LA’s annual homeless count, released Friday, shows that 66,433 people now live on the streets, in shelters and in vehicles within the county. That’s up 12.7% from 2019. Within LA city limits, the number of people experiencing homelessness is 41,290, a 14.2% increase over last year.
These significant increases come despite hundreds of millions of dollars spent and, according to county officials, a system that is housing a record number of people. In 2019, LA’s homeless services system placed nearly 23,000 people in homes, according to the report by the LA Homeless Services Authority.
“If we were in any other jurisdiction, we’d be celebrating the fact that we take that many people out of homelessness,” said LA County Supervisor Mark Ridley-Thomas, one of the politicians at the top of LA’s diffuse and byzantine homelessness bureaucracy, which also includes city government and the Homeless Services Authority, a city-county agency that conducts the annual count. “We’ve got to find ways to stem the inflow.”
LA Mayor Eric Garcetti called this year’s homeless count results “a reminder that the crisis is worsening, even as we continue to house more people at an unprecedented rate,” and called for “our state and federal partners to keep investing in this fight, with more funding and policy that makes housing a right for everyone, especially for black and brown homeless Angelenos who have been neglected for too long.”
On top of high rents and a shortage of affordable housing, the Homeless Services Authority points to stagnant wages and systemic racism that affect housing, health care, justice and economic policies as major contributors to the crisis. The agency reports that black people make up only 8% of the total population but 34% of people experiencing homelessness in LA County.
Advocates for people experiencing homelessness and tenant groups say that local officials haven’t done enough to combat unaffordability or protect the communities disproportionately affected by it.

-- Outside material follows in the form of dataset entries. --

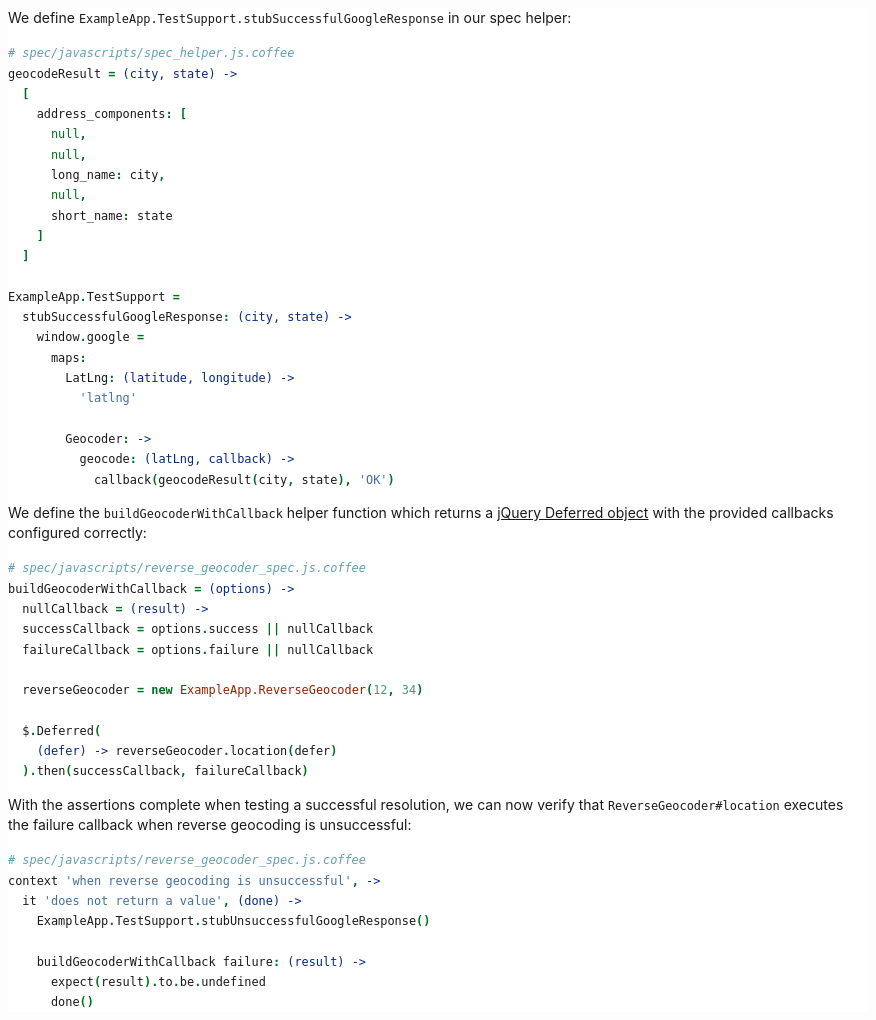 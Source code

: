 We define `ExampleApp.TestSupport.stubSuccessfulGoogleResponse` in our spec
helper:

```coffee
# spec/javascripts/spec_helper.js.coffee
geocodeResult = (city, state) ->
  [
    address_components: [
      null,
      null,
      long_name: city,
      null,
      short_name: state
    ]
  ]

ExampleApp.TestSupport =
  stubSuccessfulGoogleResponse: (city, state) ->
    window.google =
      maps:
        LatLng: (latitude, longitude) ->
          'latlng'

        Geocoder: ->
          geocode: (latLng, callback) ->
            callback(geocodeResult(city, state), 'OK')
```

We define the `buildGeocoderWithCallback` helper function which returns a
[jQuery Deferred object][jquery-deferred] with the provided callbacks
configured correctly:

```coffee
# spec/javascripts/reverse_geocoder_spec.js.coffee
buildGeocoderWithCallback = (options) ->
  nullCallback = (result) ->
  successCallback = options.success || nullCallback
  failureCallback = options.failure || nullCallback

  reverseGeocoder = new ExampleApp.ReverseGeocoder(12, 34)

  $.Deferred(
    (defer) -> reverseGeocoder.location(defer)
  ).then(successCallback, failureCallback)
```

With the assertions complete when testing a successful resolution, we can now
verify that `ReverseGeocoder#location` executes the failure callback when reverse
geocoding is unsuccessful:

```coffee
# spec/javascripts/reverse_geocoder_spec.js.coffee
context 'when reverse geocoding is unsuccessful', ->
  it 'does not return a value', (done) ->
    ExampleApp.TestSupport.stubUnsuccessfulGoogleResponse()

    buildGeocoderWithCallback failure: (result) ->
      expect(result).to.be.undefined
      done()
```


[geocoding-on-rails-example-app-github]: https://github.com/thoughtbot/geocoding-on-rails/tree/master/example_app
[geocoding-on-rails-example-app-readme]: https://github.com/thoughtbot/geocoding-on-rails/blob/master/example_app/README.md
[geocoder-github]: https://github.com/alexreisner/geocoder
[geocoder-geocode-by-ip]: https://github.com/alexreisner/geocoder#request-geocoding-by-ip-address
[freegeoip]: http://freegeoip.net/
[geokit]: https://github.com/imajes/geokit
[graticule]: https://github.com/collectiveidea/graticule
[acts-as-geocodable]: https://github.com/collectiveidea/acts_as_geocodable
[area]: https://github.com/jgv/area
[webmock]: https://github.com/bblimke/webmock
[geoip]: https://github.com/cjheath/geoip
[maxmind-free-geoip-database]: http://dev.maxmind.com/geoip/legacy/geolite
[maxmind-geoip-subscription-service]: http://www.maxmind.com/en/geolocation_landing
[google-geocoding-api]: https://developers.google.com/maps/documentation/geocoding/
[google-geocoding-rate-limiting]: https://developers.google.com/maps/articles/geocodestrat#client
[google-maps-api]: https://developers.google.com/maps/documentation/javascript/
[google-maps-for-business]: https://developers.google.com/maps/documentation/business/
[yandex-geocoding-api]: http://api.yandex.com/maps/
[yahoo-boss]: http://developer.yahoo.com/boss/geo/
[geocoder-ca]: http://geocoder.ca/?services=1
[nominatim]: http://wiki.openstreetmap.org/wiki/Nominatim
[data-science-toolkit]: http://www.datasciencetoolkit.org/
[w3c-geolocation-api]: http://dev.w3.org/geo/api/spec-source.html
[browser-geolocation-example]: http://diveintohtml5.info/geolocation.html#the-code
[postgis]: http://postgis.net
[activerecord-postgis-adapter]: https://github.com/dazuma/activerecord-postgis-adapter
[rgeo]: https://github.com/dazuma/rgeo
[postgis-in-action-book]: http://www.manning.com/obe/
[haversine-formula]: http://en.wikipedia.org/wiki/Haversine_formula
[smoke-test]: http://xunitpatterns.com/Smoke%20Test.html
[sut]: http://xunitpatterns.com/SUT.html
[mystery-guest]: http://xunitpatterns.com/Obscure%20Test.html#Mystery%20Guest
[konacha]: https://github.com/jfirebaugh/konacha
[poltergeist]: https://github.com/jonleighton/poltergeist
[mocha]: http://visionmedia.github.io/mocha/
[chai]: http://chaijs.com/
[jquery-deferred]: http://api.jquery.com/jQuery.Deferred/
[ngrok]: https://github.com/inconshreveable/ngrok
[postgis-install]: http://postgis.net/install
[activerecord-postgis-adapter-issue-48]: https://github.com/dazuma/activerecord-postgis-adapter/issues/48#issuecomment-13588779
[heroku-devcenter-postgis]: https://devcenter.heroku.com/articles/postgis
[heroku-pricing]: https://www.heroku.com/pricing
[heroku-upgrade-plan]: https://devcenter.heroku.com/articles/upgrade-heroku-postgres-with-pgbackups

“If you have those forces, then what do you, as elected officials, do to counter them?” said Carol Sobel, a civil rights attorney. Sobel has sued the City of Los Angeles several times on behalf of unhoused clients. “The percentage of homelessness represented by Latinos and black people is extraordinary. It is overwhelming. But it’s also true that the historically black communities have been gentrified.”
She said the city has not created or preserved enough affordable housing, for example.
The pandemic could make things even worse. The homeless count was conducted in January, before the coronavirus pandemic hit. For three nights, thousands of volunteers walked LA’s streets counting people, tents, encampments and vehicles that appeared lived in. That was followed by surveys and months of data crunching to arrive at the final numbers released this week. Since all of this information was collected, unemployment in LA County has skyrocketed to a record high of nearly 20%.
For homeowners and renters who have lost income because of the pandemic, local, state and federal governments have offered a patchwork of temporary mortgage and eviction relief. Without additional protections specifically for renters, one recent UCLA study found, about 36,000 more households could end up evicted and homeless in LA County due because of the pandemic.
“Our concern was that COVID-19 was the perfect storm of existing housing instability, very high rates of unemployment, not enough replacement income for unemployed workers and what we see to be the absolute failure of our political institutions to provide meaningful tenant protections,” said Ananya Roy, a professor of urban planning, social welfare and geography at UCLA and founding director of its Luskin Institute on Inequality and Democracy.
Homelessness, she added, is only one end of the barbell. In Los Angeles, like in other municipalities around the country, COVID-19 is exacerbating inequality that was already there.
“We know that since the onset of the pandemic, the country’s super rich have gotten richer,” said Roy. “I think that unless we are willing to tackle this fundamental question of inequality, it’s very difficult to tackle what is now a massive crisis of eviction and houselessness, and one that threatens to get much worse.”